Onderstaande uitwerking is een aanvulling op de fysiotherapeutische behandeling: de fysiotherapeut (online of in de praktijk) geeft aan welke informatie, adviezen en oefeningen voor u van belang zijn.
Zie boven afbeelding voorzijde rechter schoudergordel, in rood kapsel rond schoudergewricht (rond kop - kom schouder) wat ontstoken is bij een schouder gewrichtsklacht
In het kort
Andere benaming: Frozen shoulder of stijve schouder
Het schoudergewricht is samengesteld uit de kop van de bovenarm en de kom van het schouderblad. Rond het gewricht zit het gewrichtskapsel (zie boven tekening)

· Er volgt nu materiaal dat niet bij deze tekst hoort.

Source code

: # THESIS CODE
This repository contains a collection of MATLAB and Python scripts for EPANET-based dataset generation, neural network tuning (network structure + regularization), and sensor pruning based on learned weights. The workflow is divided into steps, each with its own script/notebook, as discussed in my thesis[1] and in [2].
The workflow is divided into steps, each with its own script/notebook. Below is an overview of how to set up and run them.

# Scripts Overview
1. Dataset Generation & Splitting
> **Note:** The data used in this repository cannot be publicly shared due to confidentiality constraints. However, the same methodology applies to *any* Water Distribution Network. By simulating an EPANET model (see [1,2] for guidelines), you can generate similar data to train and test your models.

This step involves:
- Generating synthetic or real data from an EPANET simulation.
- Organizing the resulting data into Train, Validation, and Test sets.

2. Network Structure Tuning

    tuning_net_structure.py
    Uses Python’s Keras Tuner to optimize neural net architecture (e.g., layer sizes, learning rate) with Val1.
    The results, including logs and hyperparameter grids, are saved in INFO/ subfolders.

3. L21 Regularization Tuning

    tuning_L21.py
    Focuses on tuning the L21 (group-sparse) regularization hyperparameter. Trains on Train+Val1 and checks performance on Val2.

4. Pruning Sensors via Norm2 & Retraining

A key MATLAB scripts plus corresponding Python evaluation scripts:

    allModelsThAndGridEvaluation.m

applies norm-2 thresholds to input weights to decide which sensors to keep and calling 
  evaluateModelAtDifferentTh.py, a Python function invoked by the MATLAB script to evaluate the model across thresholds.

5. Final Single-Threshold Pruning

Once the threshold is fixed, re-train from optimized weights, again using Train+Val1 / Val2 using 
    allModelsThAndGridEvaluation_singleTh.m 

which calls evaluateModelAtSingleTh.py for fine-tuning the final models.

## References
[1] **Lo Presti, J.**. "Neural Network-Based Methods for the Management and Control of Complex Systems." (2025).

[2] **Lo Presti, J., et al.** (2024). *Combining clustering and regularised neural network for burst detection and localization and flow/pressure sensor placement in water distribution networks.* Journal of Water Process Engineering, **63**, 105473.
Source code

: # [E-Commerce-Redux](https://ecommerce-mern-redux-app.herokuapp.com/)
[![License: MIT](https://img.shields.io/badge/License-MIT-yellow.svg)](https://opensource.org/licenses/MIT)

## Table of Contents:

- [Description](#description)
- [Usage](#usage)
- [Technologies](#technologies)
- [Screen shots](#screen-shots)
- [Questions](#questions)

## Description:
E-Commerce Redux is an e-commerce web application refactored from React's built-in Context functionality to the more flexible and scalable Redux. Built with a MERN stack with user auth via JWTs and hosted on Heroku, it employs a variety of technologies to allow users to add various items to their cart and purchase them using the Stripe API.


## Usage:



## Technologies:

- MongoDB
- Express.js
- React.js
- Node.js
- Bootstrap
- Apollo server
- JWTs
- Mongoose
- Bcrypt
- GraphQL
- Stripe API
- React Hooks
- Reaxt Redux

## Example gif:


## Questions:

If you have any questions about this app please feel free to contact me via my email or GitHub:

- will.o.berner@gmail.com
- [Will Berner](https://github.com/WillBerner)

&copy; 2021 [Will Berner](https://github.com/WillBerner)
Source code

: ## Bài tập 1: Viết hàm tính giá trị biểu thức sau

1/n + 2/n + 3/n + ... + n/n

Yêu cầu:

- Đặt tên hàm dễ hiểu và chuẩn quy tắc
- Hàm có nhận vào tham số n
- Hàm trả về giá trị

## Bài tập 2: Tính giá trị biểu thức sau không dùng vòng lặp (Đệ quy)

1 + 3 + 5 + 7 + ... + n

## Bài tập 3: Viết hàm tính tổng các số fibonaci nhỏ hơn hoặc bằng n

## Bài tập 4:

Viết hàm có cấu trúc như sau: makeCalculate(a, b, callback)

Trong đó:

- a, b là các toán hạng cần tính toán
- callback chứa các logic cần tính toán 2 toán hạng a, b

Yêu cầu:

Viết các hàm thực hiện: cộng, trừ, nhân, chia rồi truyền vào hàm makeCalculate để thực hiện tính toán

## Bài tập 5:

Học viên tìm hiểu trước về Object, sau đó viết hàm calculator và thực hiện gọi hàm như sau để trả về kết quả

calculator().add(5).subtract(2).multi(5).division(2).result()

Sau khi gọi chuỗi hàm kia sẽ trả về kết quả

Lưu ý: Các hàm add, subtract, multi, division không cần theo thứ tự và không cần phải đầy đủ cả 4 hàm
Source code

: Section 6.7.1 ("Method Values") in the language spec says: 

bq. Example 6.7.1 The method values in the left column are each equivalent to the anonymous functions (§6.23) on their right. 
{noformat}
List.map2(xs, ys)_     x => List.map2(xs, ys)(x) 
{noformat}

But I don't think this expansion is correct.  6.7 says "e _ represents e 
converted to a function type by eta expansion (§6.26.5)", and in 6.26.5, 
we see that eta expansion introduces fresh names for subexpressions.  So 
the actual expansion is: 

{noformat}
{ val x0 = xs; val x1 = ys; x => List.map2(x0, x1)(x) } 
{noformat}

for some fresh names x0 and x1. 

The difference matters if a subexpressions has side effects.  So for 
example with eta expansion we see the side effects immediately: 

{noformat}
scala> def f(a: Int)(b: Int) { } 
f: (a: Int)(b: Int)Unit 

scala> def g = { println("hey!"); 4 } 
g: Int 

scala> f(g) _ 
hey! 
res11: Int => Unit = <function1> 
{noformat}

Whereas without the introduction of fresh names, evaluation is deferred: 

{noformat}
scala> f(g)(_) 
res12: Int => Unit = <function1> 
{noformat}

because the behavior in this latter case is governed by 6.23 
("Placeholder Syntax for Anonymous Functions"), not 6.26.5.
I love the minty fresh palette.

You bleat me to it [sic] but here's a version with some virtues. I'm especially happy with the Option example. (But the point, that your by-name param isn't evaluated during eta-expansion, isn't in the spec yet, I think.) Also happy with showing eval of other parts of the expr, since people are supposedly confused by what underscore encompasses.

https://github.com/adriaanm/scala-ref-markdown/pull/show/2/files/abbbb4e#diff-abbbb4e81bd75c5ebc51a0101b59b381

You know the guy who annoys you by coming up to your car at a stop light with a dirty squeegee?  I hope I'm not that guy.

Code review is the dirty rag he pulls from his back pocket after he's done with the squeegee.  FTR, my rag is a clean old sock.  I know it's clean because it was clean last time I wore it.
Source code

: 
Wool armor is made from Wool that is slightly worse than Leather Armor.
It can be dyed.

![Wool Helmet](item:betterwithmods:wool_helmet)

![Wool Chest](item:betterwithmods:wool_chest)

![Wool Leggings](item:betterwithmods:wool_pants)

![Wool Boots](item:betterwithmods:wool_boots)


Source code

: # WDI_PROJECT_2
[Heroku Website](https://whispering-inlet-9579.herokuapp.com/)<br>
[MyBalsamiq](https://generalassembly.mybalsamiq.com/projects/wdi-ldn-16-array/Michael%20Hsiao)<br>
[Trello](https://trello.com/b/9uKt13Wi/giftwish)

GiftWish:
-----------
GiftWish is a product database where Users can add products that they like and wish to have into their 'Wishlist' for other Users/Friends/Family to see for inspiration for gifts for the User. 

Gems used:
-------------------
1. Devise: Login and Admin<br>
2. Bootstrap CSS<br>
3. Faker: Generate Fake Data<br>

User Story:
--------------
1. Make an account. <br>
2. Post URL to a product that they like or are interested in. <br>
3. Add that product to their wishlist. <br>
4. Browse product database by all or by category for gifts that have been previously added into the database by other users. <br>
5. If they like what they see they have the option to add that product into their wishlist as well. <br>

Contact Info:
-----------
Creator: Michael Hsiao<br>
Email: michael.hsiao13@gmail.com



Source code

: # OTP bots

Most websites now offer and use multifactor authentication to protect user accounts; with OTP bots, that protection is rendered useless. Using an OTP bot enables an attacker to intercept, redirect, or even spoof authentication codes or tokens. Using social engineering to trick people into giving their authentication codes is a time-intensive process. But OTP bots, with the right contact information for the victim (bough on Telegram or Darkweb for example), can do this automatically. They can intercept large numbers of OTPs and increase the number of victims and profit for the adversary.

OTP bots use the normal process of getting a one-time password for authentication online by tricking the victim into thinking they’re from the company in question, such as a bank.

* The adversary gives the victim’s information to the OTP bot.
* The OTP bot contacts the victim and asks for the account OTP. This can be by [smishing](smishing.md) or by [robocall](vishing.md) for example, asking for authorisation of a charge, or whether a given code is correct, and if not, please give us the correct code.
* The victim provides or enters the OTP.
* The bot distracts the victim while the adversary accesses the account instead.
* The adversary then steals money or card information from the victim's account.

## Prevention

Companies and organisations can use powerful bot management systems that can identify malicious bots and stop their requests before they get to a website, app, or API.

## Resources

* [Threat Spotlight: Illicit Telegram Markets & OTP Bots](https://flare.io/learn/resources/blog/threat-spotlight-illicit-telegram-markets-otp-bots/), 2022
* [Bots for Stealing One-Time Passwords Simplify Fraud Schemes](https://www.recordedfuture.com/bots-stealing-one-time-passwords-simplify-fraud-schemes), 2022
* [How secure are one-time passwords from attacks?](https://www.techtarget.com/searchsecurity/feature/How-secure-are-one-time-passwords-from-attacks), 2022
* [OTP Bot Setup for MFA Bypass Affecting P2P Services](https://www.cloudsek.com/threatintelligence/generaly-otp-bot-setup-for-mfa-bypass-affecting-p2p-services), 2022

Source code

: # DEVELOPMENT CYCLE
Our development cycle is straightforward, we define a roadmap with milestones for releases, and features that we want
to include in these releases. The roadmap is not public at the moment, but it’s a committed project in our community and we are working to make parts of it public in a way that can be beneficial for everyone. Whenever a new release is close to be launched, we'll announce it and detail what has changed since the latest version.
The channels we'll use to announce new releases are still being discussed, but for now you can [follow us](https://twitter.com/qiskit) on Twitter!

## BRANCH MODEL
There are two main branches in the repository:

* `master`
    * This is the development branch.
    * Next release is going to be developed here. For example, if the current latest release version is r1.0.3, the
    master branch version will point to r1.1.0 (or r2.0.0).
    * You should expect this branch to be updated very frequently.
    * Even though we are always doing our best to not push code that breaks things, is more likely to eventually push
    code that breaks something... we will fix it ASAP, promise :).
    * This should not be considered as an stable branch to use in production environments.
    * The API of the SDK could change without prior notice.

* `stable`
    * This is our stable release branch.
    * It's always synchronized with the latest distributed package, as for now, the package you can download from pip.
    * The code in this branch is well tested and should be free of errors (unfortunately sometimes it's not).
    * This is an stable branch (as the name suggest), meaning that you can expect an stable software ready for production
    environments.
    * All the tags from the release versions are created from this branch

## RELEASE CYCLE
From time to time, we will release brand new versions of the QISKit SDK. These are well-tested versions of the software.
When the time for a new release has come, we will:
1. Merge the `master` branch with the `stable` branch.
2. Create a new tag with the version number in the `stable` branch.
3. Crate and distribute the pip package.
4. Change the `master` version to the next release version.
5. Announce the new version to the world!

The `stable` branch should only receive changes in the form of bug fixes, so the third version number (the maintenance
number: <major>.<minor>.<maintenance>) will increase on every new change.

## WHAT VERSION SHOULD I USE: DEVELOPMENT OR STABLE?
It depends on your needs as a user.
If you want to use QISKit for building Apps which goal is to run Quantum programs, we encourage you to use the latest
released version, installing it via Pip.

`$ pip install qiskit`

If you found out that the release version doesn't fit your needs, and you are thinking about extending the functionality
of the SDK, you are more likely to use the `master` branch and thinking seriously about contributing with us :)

Bij een schouder gewrichtskapselklacht is er sprake van ontsteking en daarna verkleving van het schouderkapsel.
Er kan sprake zijn van een aanwijsbare oorzaak (b.v een onderliggende aandoening of een trauma) of de oorzaak is niet echt duidelijk
Klachten kunnen onderverdeeld worden in
Bevriezende fase: Veel pijn en afname beweeglijkheid
Bevroren fase: Afname pijn en beperkte beweeglijkheid
Ondooiende fase: Herstel beweeglijkheid
Inzicht is belangrijk omdat het herstel lang duurt (12-24 maanden) en er geen behandeling is die genezend is!
Advies is om te bewegen binnen pijngrens en binnen bewegingsmogelijkheden: niet forceren!!
Bij herstel (verdwijnen ontsteking en kapsel wordt weer soepel), ontstaat er weer ruimte en kan er weer meer met de arm bewogen worden
De fysiotherapeut geeft door uitleg, adviezen en oefeningen ondersteuning aan herstel
Als klachten aanwezig blijven of erger worden, samen met de fysiotherapeut kijken welke hulpverlener zinvol is
informatie
Andere benaming: capsulitis adhaesiva shoulder of bevroren schouder of vastzittende schouder of frozen shoulder of stijve schouder
Anatomie
De schoudergordel wordt gevormd door de bovenarm (humerus), het schouderblad (scapula) en het sleutelbeen (clavicula). Deze botdelen vormen de volgende gewrichten: het schoudergewricht, het AC gewricht en het SC gewricht.
Het schoudergewricht is samengesteld uit de kop van de bovenarm (caput humerale), de kom van het schouderblad (cavitas glenoidale) en de kraakbeenring om de kom (labrum). Om de uiteinden van de botten zit kraakbeen en rond het gewricht zit het gewrichtskapsel. Binnen het kapsel zit gewrichtsvocht. Langs het schouder gewricht lopen banden, zenuwen en spieren (en pezen van spieren), met daartussen een slijmbeurs.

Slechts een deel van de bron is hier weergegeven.